You know what really sucks?

When I have a method that returns a Foo and like 300 places it gets called.

And then I change it to return an ever so slightly different Bar

Ah, now I need to go and update the code in 300 places cause the return type changed.

"Can't you just sed your codebase?"

Maybe, but it could cause some serious unintended dawizard

[–] [email protected] 14 points 5 months ago (1 children)

The solution to this problem (and many others) is to use an IDE / editor which supports refactoring like that. Which is pretty much every IDE / editor unless you're using some very obscure language I think.

[–] [email protected] 3 points 5 months ago (2 children)

anything that supports your language's language server protocol

[–] [email protected] 2 points 5 months ago* (last edited 5 months ago)

Yup, that's what I meant.

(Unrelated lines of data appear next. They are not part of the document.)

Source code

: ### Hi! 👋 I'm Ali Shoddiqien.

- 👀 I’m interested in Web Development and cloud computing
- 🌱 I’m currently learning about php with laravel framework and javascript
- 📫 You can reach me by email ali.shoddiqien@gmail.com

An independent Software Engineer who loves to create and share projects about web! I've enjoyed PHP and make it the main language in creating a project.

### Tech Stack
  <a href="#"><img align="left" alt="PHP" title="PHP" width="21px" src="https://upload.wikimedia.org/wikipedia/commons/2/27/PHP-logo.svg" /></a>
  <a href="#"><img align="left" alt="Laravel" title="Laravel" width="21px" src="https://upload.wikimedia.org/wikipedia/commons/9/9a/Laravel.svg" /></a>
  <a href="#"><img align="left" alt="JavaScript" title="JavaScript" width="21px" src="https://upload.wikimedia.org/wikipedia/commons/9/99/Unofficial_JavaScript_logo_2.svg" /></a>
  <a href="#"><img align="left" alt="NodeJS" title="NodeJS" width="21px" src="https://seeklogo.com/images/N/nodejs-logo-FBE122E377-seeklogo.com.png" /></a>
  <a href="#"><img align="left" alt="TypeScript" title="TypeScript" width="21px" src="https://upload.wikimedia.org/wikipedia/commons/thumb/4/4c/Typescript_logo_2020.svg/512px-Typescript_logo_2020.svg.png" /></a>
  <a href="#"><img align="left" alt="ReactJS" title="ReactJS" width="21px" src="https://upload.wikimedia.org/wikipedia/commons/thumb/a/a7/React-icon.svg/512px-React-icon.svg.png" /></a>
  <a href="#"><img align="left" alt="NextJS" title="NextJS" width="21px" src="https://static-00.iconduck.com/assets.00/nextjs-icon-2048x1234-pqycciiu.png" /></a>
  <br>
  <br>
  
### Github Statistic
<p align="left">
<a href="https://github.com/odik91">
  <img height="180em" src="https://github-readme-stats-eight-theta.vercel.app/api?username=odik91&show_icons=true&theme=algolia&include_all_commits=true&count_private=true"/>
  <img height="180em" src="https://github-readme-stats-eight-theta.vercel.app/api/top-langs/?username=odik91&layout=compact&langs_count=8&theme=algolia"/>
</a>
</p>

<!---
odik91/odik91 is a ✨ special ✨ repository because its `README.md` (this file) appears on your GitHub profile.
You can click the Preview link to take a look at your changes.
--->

I really don't see why anyone wouldn't use it nowadays.

[–] [email protected] 0 points 5 months ago (1 children)

I dont think external tooling should be a factor in deciding your language's definition.

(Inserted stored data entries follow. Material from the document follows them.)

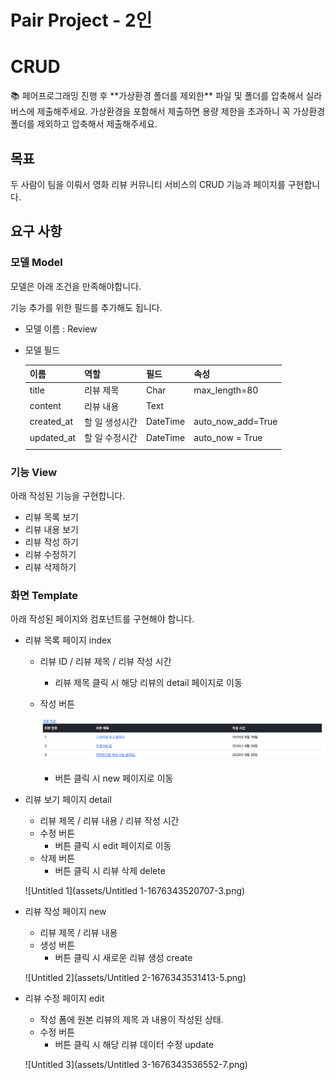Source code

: # Pair Project - 2인

# CRUD

<aside>
📚 페어프로그래밍 진행 후 **가상환경 폴더를 제외한** 파일 및 폴더를 압축해서 실라버스에 제출해주세요.
가상환경을 포함해서 제출하면 용량 제한을 초과하니 꼭 가상환경 폴더를 제외하고 압축해서 제출해주세요.


</aside>

## 목표

두 사람이 팀을 이뤄서 영화 리뷰 커뮤니티 서비스의 CRUD 기능과 페이지를 구현합니다.

## 요구 사항

### 모델 Model

모델은 아래 조건을 만족해야합니다. 

기능 추가를 위한 필드를 추가해도 됩니다.

- 모델 이름 : Review

- 모델 필드


  | 이름       | 역할           | 필드     | 속성              |
  | ---------- | -------------- | -------- | ----------------- |
  | title      | 리뷰 제목      | Char     | max_length=80     |
  | content    | 리뷰 내용      | Text     |                   |
  | created_at | 할 일 생성시간 | DateTime | auto_now_add=True |
  | updated_at | 할 일 수정시간 | DateTime | auto_now = True   |
  |            |                |          |                   |

### 기능 View

아래 작성된 기능을 구현합니다.

- 리뷰 목록 보기
- 리뷰 내용 보기
- 리뷰 작성 하기
- 리뷰 수정하기
- 리뷰 삭제하기

### 화면 Template

아래 작성된 페이지와 컴포넌트를 구현해야 합니다.

- 리뷰 목록 페이지 index

  - 리뷰 ID / 리뷰 제목 / 리뷰 작성 시간

    - 리뷰 제목 클릭 시 해당 리뷰의 detail 페이지로 이동

  - 작성 버튼

    ![Untitled](assets/Untitled-1676343512069-1.png)

    - 버튼 클릭 시 new 페이지로 이동

- 리뷰 보기 페이지 detail

  - 리뷰 제목 / 리뷰 내용 / 리뷰 작성 시간
  - 수정 버튼
    - 버튼 클릭 시 edit 페이지로 이동
  - 삭제 버튼
    - 버튼 클릭 시 리뷰 삭제 delete

  ![Untitled 1](assets/Untitled 1-1676343520707-3.png)

- 리뷰 작성 페이지 new

  - 리뷰 제목 / 리뷰 내용
  - 생성 버튼
    - 버튼 클릭 시 새로운 리뷰 생성 create

  ![Untitled 2](assets/Untitled 2-1676343531413-5.png)

- 리뷰 수정 페이지 edit

  - 작성 폼에 원본 리뷰의 제목 과 내용이 작성된 상태.
  - 수정 버튼
    - 버튼 클릭 시 해당 리뷰 데이터 수정 update

  ![Untitled 3](assets/Untitled 3-1676343536552-7.png)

[–] [email protected] 1 points 5 months ago (1 children)

a lot of languages these days ship with tooling.

[–] [email protected] 1 points 5 months ago

That doesnt change my point. The tooling is completely downstream of the language.

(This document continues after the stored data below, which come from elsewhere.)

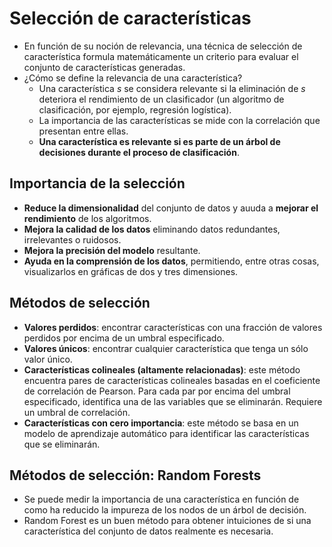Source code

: # Selección de características

- En función de su noción de relevancia, una técnica de selección de característica formula matemáticamente un criterio para evaluar el conjunto de características generadas.
- ¿Cómo se define la relevancia de una característica?
  - Una característica *s* se considera relevante si la eliminación de *s* deteriora el rendimiento de un clasificador (un algoritmo de clasificación, por ejemplo, regresión logística).
  - La importancia de las características se mide con la correlación que presentan entre ellas.
  - **Una característica es relevante si es parte de un árbol de decisiones durante el proceso de clasificación**.

## Importancia de la selección
- **Reduce la dimensionalidad** del conjunto de datos y auuda a **mejorar el rendimiento** de los algoritmos.
- **Mejora la calidad de los datos** eliminando datos redundantes, irrelevantes o ruidosos.
- **Mejora la precisión del modelo** resultante.
- **Ayuda en la comprensión de los datos**, permitiendo, entre otras cosas, visualizarlos en gráficas de dos y tres dimensiones.

## Métodos de selección
- **Valores perdidos**: encontrar características con una fracción de valores perdidos por encima de un umbral especificado.
- **Valores únicos**: encontrar cualquier característica que tenga un sólo valor único.
- **Características colineales (altamente relacionadas)**: este método encuentra pares de características colineales basadas en el coeficiente de correlación de Pearson. Para cada par por encima del umbral especificado, identifica una de las variables que se eliminarán. Requiere un umbral de correlación.
- **Características con cero importancia**: este método se basa en un modelo de aprendizaje automático para identificar las características que se eliminarán.

## Métodos de selección: Random Forests

- Se puede medir la importancia de una característica en función de como ha reducido la impureza de los nodos de un árbol de decisión.
- Random Forest es un buen método para obtener intuiciones de si una característica del conjunto de datos realmente es necesaria.
  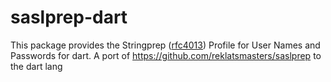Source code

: # saslprep-dart

This package provides the Stringprep ([rfc4013](https://tools.ietf.org/html/rfc4013)) Profile for User Names and 
Passwords for dart. A port of https://github.com/reklatsmasters/saslprep to the dart lang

[–] [email protected] 6 points 5 months ago* (last edited 5 months ago) (1 children)

If it returned a "Foo", whose structure changes in such a way as to requires changes in all places it was used...

That, sounds to me like a disaster you avoided by being helped (which is the polite way to describe developers not getting away with ignoring lazy and dangerous type conversion bugs) to fix each and every usage of it.

[–] [email protected] 3 points 5 months ago (1 children)

No, there's countless ways code could be consuming a Foo or Bar and not care which.

Literally any form of serialization won't care, for example.

Also you can change from a Foo to a Bar in a non breaking manner, where it's name changed but the still have the same interface.

[–] [email protected] 1 points 5 months ago* (last edited 5 months ago)

We're talking about type inference, right?

If you have countless examples, I'd be happy to entertain others that have to do with type inference, because 1) serialisation is not related, 2) renaming in APIs is arguably, also not. Though, I cannot remember the last time my IDE wasn't able to know, and do this for me.

[–] [email protected] 1 points 5 months ago

Ah, now I need to go and audit the code in 300 places cause the return type changed.